- **Dataset records**
##########
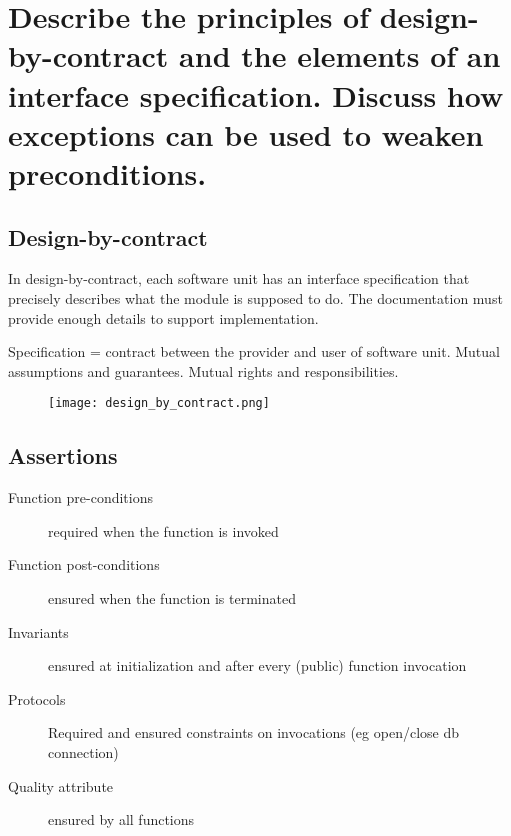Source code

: \clearpage{}
\section{Describe the principles of design-by-contract and the elements
of an interface specification. Discuss how exceptions can be used to
weaken preconditions.}


\subsection{Design-by-contract}
In design-by-contract, each software unit has an interface specification that precisely
describes what the module is supposed to do. The documentation must provide enough
details to support implementation. \newline

Specification = contract between the provider and user of software unit. \newline
Mutual assumptions and guarantees. \newline
Mutual rights and responsibilities. \newline

\begin{figure}[!ht]
    \centering
    \texttt{[image: design\_by\_contract.png]}
\end{figure}

\subsection{Assertions}

\begin{description}
    \item[Function pre-conditions] required when the function is invoked
    \item[Function post-conditions] ensured when the function is terminated
    \item[Invariants] ensured at initialization and after every (public) function invocation
    \item[Protocols] Required and ensured constraints on invocations (eg open/close db connection)
    \item[Quality attribute] ensured by all functions
\end{description}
##########
Return the entries above in full and unchanged, omitting every image.

Source code

: \clearpage{}
\section{Describe the principles of design-by-contract and the elements
of an interface specification. Discuss how exceptions can be used to
weaken preconditions.}


\subsection{Design-by-contract}
In design-by-contract, each software unit has an interface specification that precisely
describes what the module is supposed to do. The documentation must provide enough
details to support implementation. \newline

Specification = contract between the provider and user of software unit. \newline
Mutual assumptions and guarantees. \newline
Mutual rights and responsibilities. \newline

\begin{figure}[!ht]
    \centering
    \texttt{[image: design\_by\_contract.png]}
\end{figure}

\subsection{Assertions}

\begin{description}
    \item[Function pre-conditions] required when the function is invoked
    \item[Function post-conditions] ensured when the function is terminated
    \item[Invariants] ensured at initialization and after every (public) function invocation
    \item[Protocols] Required and ensured constraints on invocations (eg open/close db connection)
    \item[Quality attribute] ensured by all functions
\end{description}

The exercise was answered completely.